Records: Begin

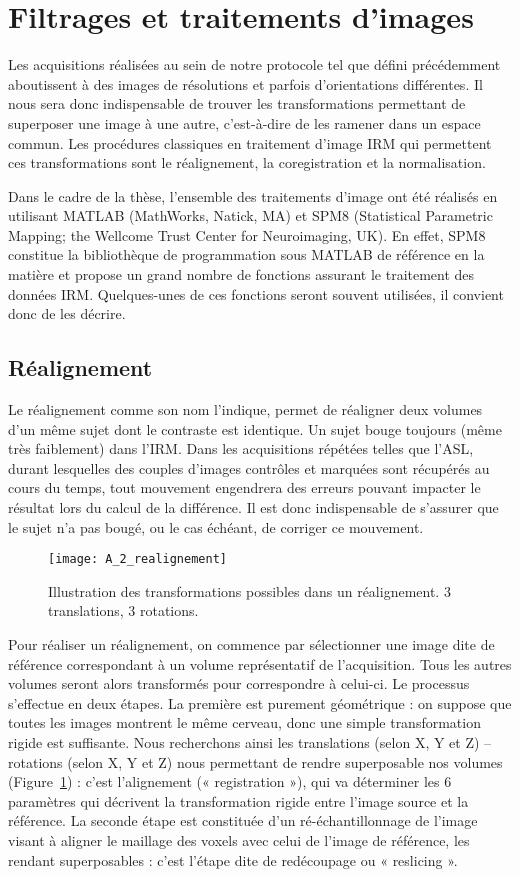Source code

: \section{Filtrages et traitements d’images}
\label{sec:pretrait}
Les acquisitions réalisées au sein de notre protocole tel que défini précédemment aboutissent
à des images de résolutions et parfois d’orientations différentes. Il nous sera donc indispensable de
trouver les transformations permettant de superposer une image à une autre, c’est-à-dire de les
ramener dans un espace commun. Les procédures classiques en traitement d’image IRM qui
permettent ces transformations sont le réalignement, la coregistration et la normalisation.

Dans le cadre de la thèse, l’ensemble des traitements d’image ont été réalisés en utilisant
MATLAB (MathWorks, Natick, MA) et SPM8 (Statistical Parametric Mapping; the Wellcome Trust
Center for Neuroimaging, UK). En effet, SPM8 constitue la bibliothèque de programmation sous
MATLAB de référence en la matière et propose un grand nombre de fonctions assurant le traitement
des données IRM. Quelques-unes de ces fonctions seront souvent utilisées, il convient donc de les
décrire.
\subsection{Réalignement}
Le réalignement comme son nom l’indique, permet de réaligner deux volumes d’un même
sujet dont le contraste est identique. Un sujet bouge toujours (même très faiblement) dans l’IRM. Dans
les acquisitions répétées telles que l’ASL, durant lesquelles des couples d’images contrôles et
marquées sont récupérés au cours du temps, tout mouvement engendrera des erreurs pouvant
impacter le résultat lors du calcul de la différence. Il est donc indispensable de s’assurer que le sujet
n’a pas bougé, ou le cas échéant, de corriger ce mouvement.

\begin{figure}[!t]
\centering
\texttt{[image: A\_2\_realignement]}
\caption{Illustration des transformations possibles dans un réalignement. 3 translations, 3 rotations.}
\label{fig:A_2_realignement}	
\end{figure}
Pour réaliser un réalignement, on commence par sélectionner une image dite de référence
correspondant à un volume représentatif de l’acquisition. Tous les autres volumes seront alors
transformés pour correspondre à celui-ci. Le processus s’effectue en deux étapes. La première est
purement géométrique : on suppose que toutes les images montrent le même cerveau, donc une
simple transformation rigide est suffisante. Nous recherchons ainsi les translations (selon X, Y et Z) –
rotations (selon X, Y et Z) nous permettant de rendre superposable nos volumes (Figure~\ref{fig:A_2_realignement}) : c’est
l’alignement (« registration »), qui va déterminer les 6 paramètres qui décrivent la transformation
rigide entre l’image source et la référence. La seconde étape est constituée d’un ré-échantillonnage
de l’image visant à aligner le maillage des voxels avec celui de l’image de référence, les rendant
superposables : c’est l’étape dite de redécoupage ou « reslicing ».

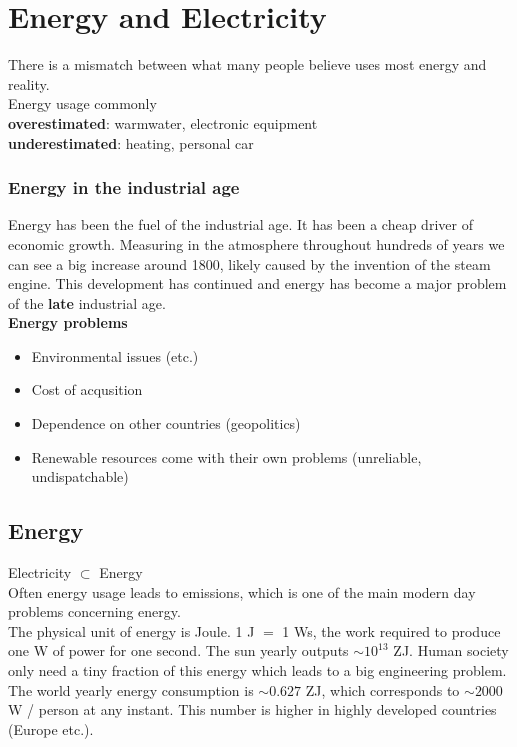 \section{Energy and Electricity}
There is a mismatch between what many people believe uses most energy and reality.\\
Energy usage commonly\\
\textbf{overestimated}: warmwater, electronic equipment\\
\textbf{underestimated}: heating, personal car\\

\subsubsection{Energy in the industrial age}
Energy has been the fuel of the industrial age.
It has been a cheap driver of economic growth.
Measuring \cotwo in the atmosphere throughout hundreds of years we can see a big increase around 1800, likely caused by the invention of the steam engine. This development has continued and energy has become a major problem of the \textbf{late} industrial age.\\

\textbf{Energy problems}
\begin{itemize}
    \item Environmental issues (\cotwo etc.)
    \item Cost of acqusition
    \item Dependence on other countries (geopolitics)
    \item Renewable resources come with their own problems (unreliable, undispatchable)
\end{itemize}

\subsection{Energy}
Electricity $\subset$ Energy\\

Often energy usage leads to \cotwo emissions, which is one of the main modern day problems concerning energy.\\

The physical unit of energy is Joule. 1 J $=$ 1 Ws, the work required to produce one W of power for one second.
The sun yearly outputs $\sim 10^{13}$ ZJ.
Human society only need a tiny fraction of this energy which leads to a big engineering problem.
The world yearly energy consumption is $\sim 0.627$ ZJ, which corresponds to $\sim 2000$ W / person at any instant.
This number is higher in highly developed countries (Europe etc.).\\

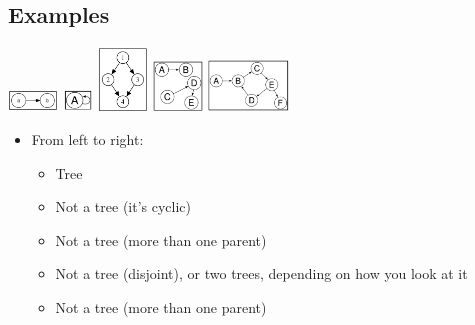 \documentclass[10pt]{article}
\begin{document}
\subsection*{Examples}
\begin{center}
    \includegraphics[width = 0.1\textwidth]{images/img00001}
    \includegraphics[width = 0.06\textwidth]{images/img00002}
    \includegraphics[width = 0.1\textwidth]{images/img00003}
    \includegraphics[width = 0.1\textwidth]{images/img00004}
    \includegraphics[width = 0.16\textwidth]{images/img00005}
\end{center}
\begin{itemize}
    \item From left to right:
    \begin{itemize}
        \item Tree
        \item Not a tree (it's cyclic)
        \item Not a tree (more than one parent)
        \item Not a tree (disjoint), or two trees, depending on how you look at it
        \item Not a tree (more than one parent)
    \end{itemize}
\end{itemize}
\end{document}
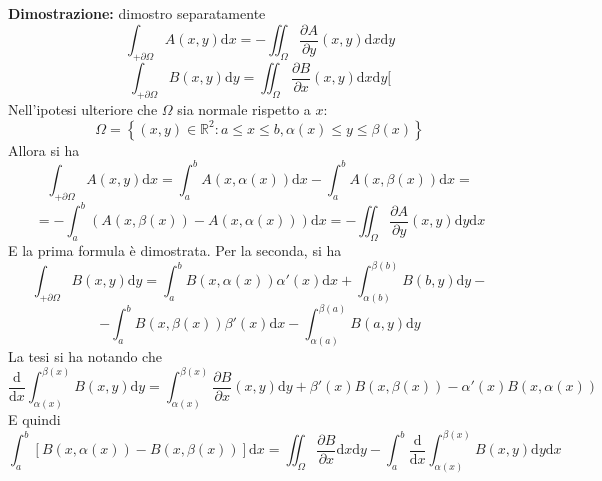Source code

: \documentclass[a4paper,11pt]{article}
\begin{document}
\begin{enumerate}
	\textbf{Dimostrazione:} dimostro separatamente
	\[\int_{+\partial\Omega}A(x,y)\mathrm{d}x=-\iint_\Omega\frac{\partial A}{\partial y}(x,y)\mathrm{d}x\mathrm{d}y\]
	\[\int_{+\partial\Omega}B(x,y)\mathrm{d}y=\iint_\Omega\frac{\partial B}{\partial x}(x,y)\mathrm{d}x\mathrm{d}y[\]
	Nell'ipotesi ulteriore che $\Omega$ sia normale rispetto a $x$:
	\[\Omega=\left\{(x,y)\in\mathbb{R}^2:a\leq x\leq b, \alpha(x)\leq y\leq \beta(x)\right\}\]
	Allora si ha
	\[\int_{+\partial\Omega}A(x,y)\mathrm{d}x=\int_{a}^{b}A(x,\alpha(x))\mathrm{d}x-\int_{a}^{b}A(x,\beta(x))\mathrm{d}x=\]\[=-\int_{a}^{b}\left(A(x,\beta(x))-A(x,\alpha(x))\right)\mathrm{d}x=-\iint_\Omega\frac{\partial A}{\partial y}(x,y)\mathrm{d}y\mathrm{d}x\]
	E la prima formula è dimostrata. Per la seconda, si ha
	\[\int_{+\partial\Omega}B(x,y)\mathrm{d}y=\int_{a}^{b}B(x,\alpha(x))\alpha'(x)\mathrm{d}x+\int_{\alpha(b)}^{\beta(b)}B(b,y)\mathrm{d}y-\]\[-\int_{a}^{b}B(x,\beta(x))\beta'(x)\mathrm{d}x-\int_{\alpha(a)}^{\beta(a)}B(a,y)\mathrm{d}y\]
	La tesi si ha notando che
	\[\frac{\mathrm{d}}{\mathrm{d}x}\int_{\alpha(x)}^{\beta(x)}B(x,y)\mathrm{d}y=\int_{\alpha(x)}^{\beta(x)}\frac{\partial B}{\partial x}(x,y)\mathrm{d}y+\beta'(x)B(x,\beta(x))-\alpha'(x)B(x,\alpha(x))\]
	E quindi 
	\[\int_{a}^{b}\left[B(x,\alpha(x))-B(x,\beta(x))\right]\mathrm{d}x=\iint_\Omega\frac{\partial B}{\partial x}\mathrm{d}x\mathrm{d}y-\int_{a}^{b}\frac{\mathrm{d}}{\mathrm{d}x}\int_{\alpha(x)}^{\beta(x)}B(x,y)\mathrm{d}y\mathrm{d}x\]
	

\end{enumerate}
\end{document}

Records: End

Aim of the task:
Could you retype exactly the lines above, starting at the line that contains "Energy usage commonly\\" and ending at the line that contains "It has been", and nothing more?

Your response:
Energy usage commonly\\
\textbf{overestimated}: warmwater, electronic equipment\\
\textbf{underestimated}: heating, personal car\\

\subsubsection{Energy in the industrial age}
Energy has been the fuel of the industrial age.
It has been a cheap driver of economic growth.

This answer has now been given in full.